Removable edges in a 5-connected graph and a construction method of 5-connected graphs

An edge e of a k-connected graph G is said to be a removable edge if G?e is still k-connected. A k-connected graph G is said to be a quasi (k+1)-connected if G has no nontrivial k-separator. The existence of removable edges of 3-connected and 4-connected graphs and some properties of quasi k-connected graphs have been investigated [D.A. Holton, B. Jackson, A. Saito, N.C. Wormale, Removable edges in 3-connected graphs, J. Graph Theory 14(4) (1990) 465-473; H. Jiang, J. Su, Minimum degree of minimally quasi (k+1)-connected graphs, J. Math. Study 35 (2002) 187-193; T. Politof, A. Satyanarayana, Minors of quasi 4-connected graphs, Discrete Math. 126 (1994) 245-256; T. Politof, A. Satyanarayana, The structure of quasi 4-connected graphs, Discrete Math. 161 (1996) 217-228; J. Su, The number of removable edges in 3-connected graphs, J. Combin. Theory Ser. B 75(1) (1999) 74-87; J. Yin, Removable edges and constructions of 4-connected graphs, J. Systems Sci. Math. Sci. 19(4) (1999) 434-438]. In this paper, we first investigate the relation between quasi connectivity and removable edges.

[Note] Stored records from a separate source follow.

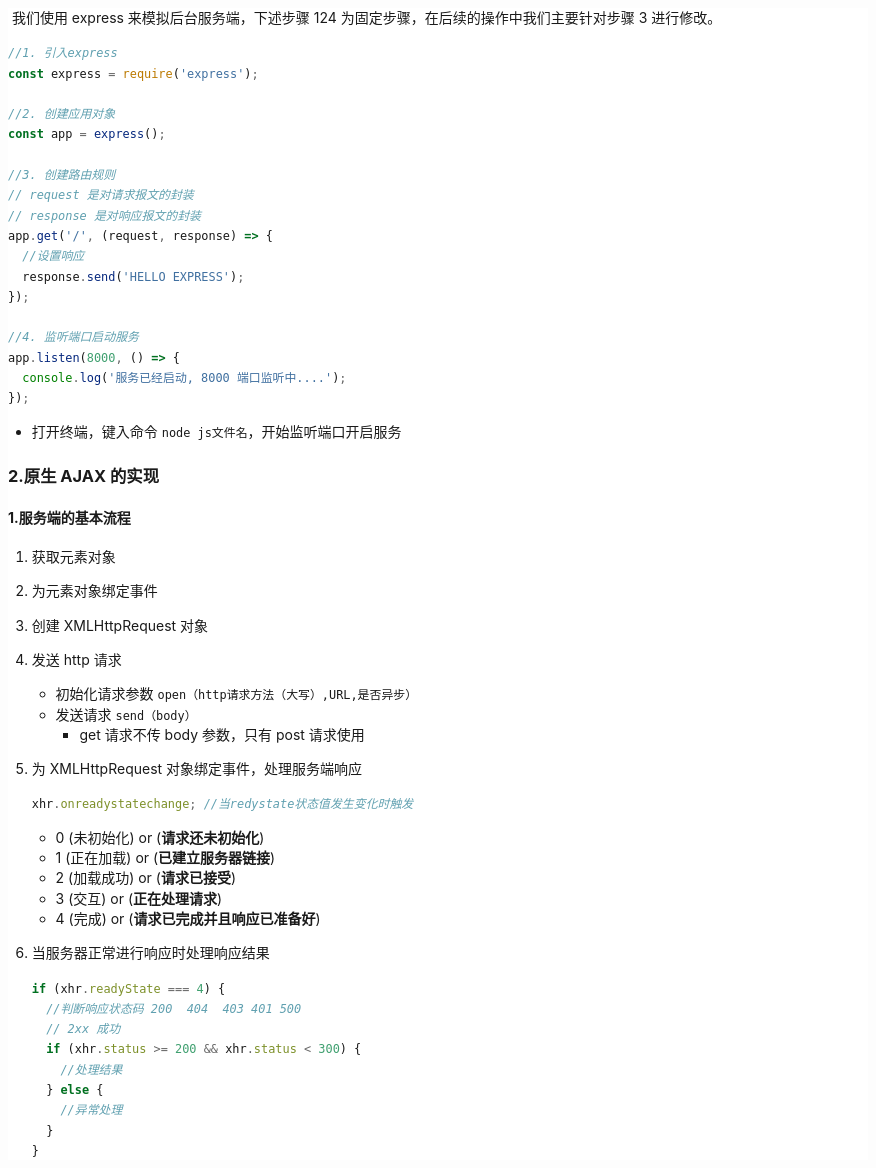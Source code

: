 ​ 我们使用 express 来模拟后台服务端，下述步骤 124 为固定步骤，在后续的操作中我们主要针对步骤 3 进行修改。

```js
//1. 引入express
const express = require('express');

//2. 创建应用对象
const app = express();

//3. 创建路由规则
// request 是对请求报文的封装
// response 是对响应报文的封装
app.get('/', (request, response) => {
  //设置响应
  response.send('HELLO EXPRESS');
});

//4. 监听端口启动服务
app.listen(8000, () => {
  console.log('服务已经启动, 8000 端口监听中....');
});
```

- 打开终端，键入命令 `node js文件名`，开始监听端口开启服务

### 2.原生 AJAX 的实现

#### 1.服务端的基本流程

1. 获取元素对象

2. 为元素对象绑定事件

3. 创建 XMLHttpRequest 对象

4. 发送 http 请求

   - 初始化请求参数 `open（http请求方法（大写）,URL,是否异步）`
   - 发送请求 `send（body）`
     - get 请求不传 body 参数，只有 post 请求使用

5. 为 XMLHttpRequest 对象绑定事件，处理服务端响应

   ```js
   xhr.onreadystatechange; //当redystate状态值发生变化时触发
   ```

   - 0 (未初始化) or (**请求还未初始化**)
   - 1 (正在加载) or (**已建立服务器链接**)
   - 2 (加载成功) or (**请求已接受**)
   - 3 (交互) or (**正在处理请求**)
   - 4 (完成) or (**请求已完成并且响应已准备好**)

6. 当服务器正常进行响应时处理响应结果

   ```js
   if (xhr.readyState === 4) {
     //判断响应状态码 200  404  403 401 500
     // 2xx 成功
     if (xhr.status >= 200 && xhr.status < 300) {
       //处理结果
     } else {
       //异常处理
     }
   }
   ```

Based on the relation, the existence of removable edges in k-connected graphs (k?5) is investigated. It is proved that a 5-connected graph has no removable edge if and only if it is isomorphic to K₆. For a k-connected graph G such that end vertices of any edge of G have at most k-3 common adjacent vertices, it is also proved that G has a removable edge. Consequently, a recursive construction method of 5-connected graphs is established, that is, any 5-connected graph can be obtained from K₆ by a number of θ⁺-operations. We conjecture that, if k is even, a k-connected graph G without removable edge is isomorphic to either K_k+1 or the graph H_k/2+1 obtained from K_k+2 by removing k/2+1 disjoint edges, and, if k is odd, G is isomorphic to K_k+1.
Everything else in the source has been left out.